Plain-text document sources
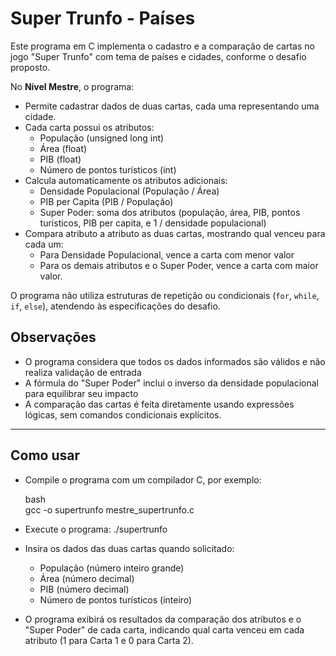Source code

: # Super Trunfo - Países

Este programa em C implementa o cadastro e a comparação de cartas no jogo "Super Trunfo" com tema de países e cidades, conforme o desafio proposto.

No **Nível Mestre**, o programa:

- Permite cadastrar dados de duas cartas, cada uma representando uma cidade.
- Cada carta possui os atributos:
  - População (unsigned long int)
  - Área (float)
  - PIB (float)
  - Número de pontos turísticos (int)
- Calcula automaticamente os atributos adicionais:
  - Densidade Populacional (População / Área)
  - PIB per Capita (PIB / População)
  - Super Poder: soma dos atributos (população, área, PIB, pontos turísticos, PIB per capita, e 1 / densidade populacional)
- Compara atributo a atributo as duas cartas, mostrando qual venceu para cada um:
  - Para Densidade Populacional, vence a carta com menor valor
  - Para os demais atributos e o Super Poder, vence a carta com maior valor.

O programa não utiliza estruturas de repetição ou condicionais (`for`, `while`, `if`, `else`), atendendo às especificações do desafio.

## Observações
- O programa considera que todos os dados informados são válidos e não realiza validação de entrada
- A fórmula do "Super Poder" inclui o inverso da densidade populacional para equilibrar seu impacto
- A comparação das cartas é feita diretamente usando expressões lógicas, sem comandos condicionais explícitos.

---

## Como usar

- Compile o programa com um compilador C, por exemplo:

   bash  
   gcc -o supertrunfo mestre_supertrunfo.c
  
- Execute o programa: 
   ./supertrunfo
   
- Insira os dados das duas cartas quando solicitado:
  - População (número inteiro grande)
  - Área (número decimal)
  - PIB (número decimal)
  - Número de pontos turísticos (inteiro)
- O programa exibirá os resultados da comparação dos atributos e o "Super Poder" de cada carta, indicando qual carta venceu em cada atributo (1 para Carta 1 e 0 para Carta 2).




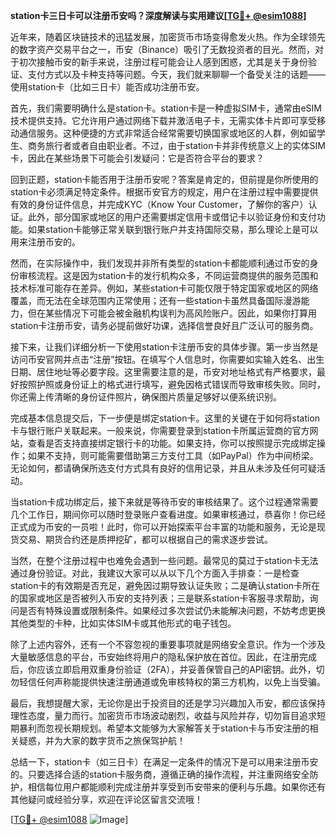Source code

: **station卡三日卡可以注册币安吗？深度解读与实用建议[[TG💪+ @esim1088](https://t.me/s/esim1088)]**

近年来，随着区块链技术的迅猛发展，加密货币市场变得愈发火热。作为全球领先的数字资产交易平台之一，币安（Binance）吸引了无数投资者的目光。然而，对于初次接触币安的新手来说，注册过程可能会让人感到困惑，尤其是关于身份验证、支付方式以及卡种支持等问题。今天，我们就来聊聊一个备受关注的话题——使用station卡（比如三日卡）能否成功注册币安。

首先，我们需要明确什么是station卡。station卡是一种虚拟SIM卡，通常由eSIM技术提供支持。它允许用户通过网络下载并激活电子卡，无需实体卡片即可享受移动通信服务。这种便捷的方式非常适合经常需要切换国家或地区的人群，例如留学生、商务旅行者或者自由职业者。不过，由于station卡并非传统意义上的实体SIM卡，因此在某些场景下可能会引发疑问：它是否符合平台的要求？

回到正题，station卡能否用于注册币安呢？答案是肯定的，但前提是你所使用的station卡必须满足特定条件。根据币安官方的规定，用户在注册过程中需要提供有效的身份证件信息，并完成KYC（Know Your Customer，了解你的客户）认证。此外，部分国家或地区的用户还需要绑定信用卡或借记卡以验证身份和支付功能。如果station卡能够正常关联到银行账户并支持国际交易，那么理论上是可以用来注册币安的。

然而，在实际操作中，我们发现并非所有类型的station卡都能顺利通过币安的身份审核流程。这是因为station卡的发行机构众多，不同运营商提供的服务范围和技术标准可能存在差异。例如，某些station卡可能仅限于特定国家或地区的网络覆盖，而无法在全球范围内正常使用；还有一些station卡虽然具备国际漫游能力，但在某些情况下可能会被金融机构误判为高风险账户。因此，如果你打算用station卡注册币安，请务必提前做好功课，选择信誉良好且广泛认可的服务商。

接下来，让我们详细分析一下使用station卡注册币安的具体步骤。第一步当然是访问币安官网并点击“注册”按钮。在填写个人信息时，你需要如实输入姓名、出生日期、居住地址等必要字段。这里需要注意的是，币安对地址格式有严格要求，最好按照护照或身份证上的格式进行填写，避免因格式错误而导致审核失败。同时，你还需上传清晰的身份证件照片，确保图片质量足够好以便系统识别。

完成基本信息提交后，下一步便是绑定station卡。这里的关键在于如何将station卡与银行账户关联起来。一般来说，你需要登录到station卡所属运营商的官方网站，查看是否支持直接绑定银行卡的功能。如果支持，你可以按照提示完成绑定操作；如果不支持，则可能需要借助第三方支付工具（如PayPal）作为中间桥梁。无论如何，都请确保所选支付方式具有良好的信用记录，并且从未涉及任何可疑活动。

当station卡成功绑定后，接下来就是等待币安的审核结果了。这个过程通常需要几个工作日，期间你可以随时登录账户查看进度。如果审核通过，恭喜你！你已经正式成为币安的一员啦！此时，你可以开始探索平台丰富的功能和服务，无论是现货交易、期货合约还是质押挖矿，都可以根据自己的需求逐步尝试。

当然，在整个注册过程中也难免会遇到一些问题。最常见的莫过于station卡无法通过身份验证。对此，我建议大家可以从以下几个方面入手排查：一是检查station卡的有效期是否充足，避免因过期导致认证失败；二是确认station卡所在的国家或地区是否被列入币安的支持列表；三是联系station卡客服寻求帮助，询问是否有特殊设置或限制条件。如果经过多次尝试仍未能解决问题，不妨考虑更换其他类型的卡种，比如实体SIM卡或其他形式的电子钱包。

除了上述内容外，还有一个不容忽视的重要事项就是网络安全意识。作为一个涉及大量敏感信息的平台，币安始终将用户的隐私保护放在首位。因此，在注册完成后，你应该立即启用双重身份验证（2FA），并妥善保管自己的API密钥。此外，切勿轻信任何声称能提供快速注册通道或免审核特权的第三方机构，以免上当受骗。

最后，我想提醒大家，无论你是出于投资目的还是学习兴趣加入币安，都应该保持理性态度，量力而行。加密货币市场波动剧烈，收益与风险并存，切勿盲目追求短期暴利而忽视长期规划。希望本文能够为大家解答关于station卡与币安注册的相关疑惑，并为大家的数字货币之旅保驾护航！

总结一下，station卡（如三日卡）在满足一定条件的情况下是可以用来注册币安的。只要选择合适的station卡服务商，遵循正确的操作流程，并注重网络安全防护，相信每位用户都能顺利完成注册并享受到币安带来的便利与乐趣。如果你还有其他疑问或经验分享，欢迎在评论区留言交流哦！

[[TG💪+ @esim1088](https://t.me/s/esim1088) ![Image](https://i.postimg.cc/4NQfJmqS/Snipaste-2025-05-13-00-14-12.png)]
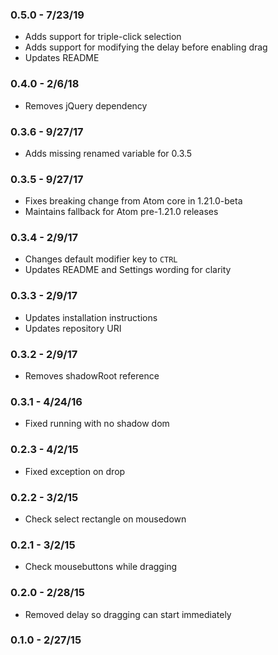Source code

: ### 0.5.0 - 7/23/19
- Adds support for triple-click selection
- Adds support for modifying the delay before enabling drag
- Updates README

### 0.4.0 - 2/6/18
- Removes jQuery dependency

### 0.3.6 - 9/27/17
- Adds missing renamed variable for 0.3.5

### 0.3.5 - 9/27/17
- Fixes breaking change from Atom core in 1.21.0-beta
- Maintains fallback for Atom pre-1.21.0 releases

### 0.3.4 - 2/9/17
- Changes default modifier key to `CTRL`
- Updates README and Settings wording for clarity

### 0.3.3 - 2/9/17
- Updates installation instructions
- Updates repository URI

### 0.3.2 - 2/9/17
- Removes shadowRoot reference

### 0.3.1 - 4/24/16
- Fixed running with no shadow dom

### 0.2.3 - 4/2/15
- Fixed exception on drop

### 0.2.2 - 3/2/15

- Check select rectangle on mousedown

### 0.2.1 - 3/2/15

- Check mousebuttons while dragging

### 0.2.0 - 2/28/15

- Removed delay so dragging can start immediately

### 0.1.0 - 2/27/15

■ Assignment ■
Once you have identified the lines above that contain "Atom", copy each of them.

■ Written solution ■
- Fixes breaking change from Atom core in 1.21.0-beta
- Maintains fallback for Atom pre-1.21.0 releases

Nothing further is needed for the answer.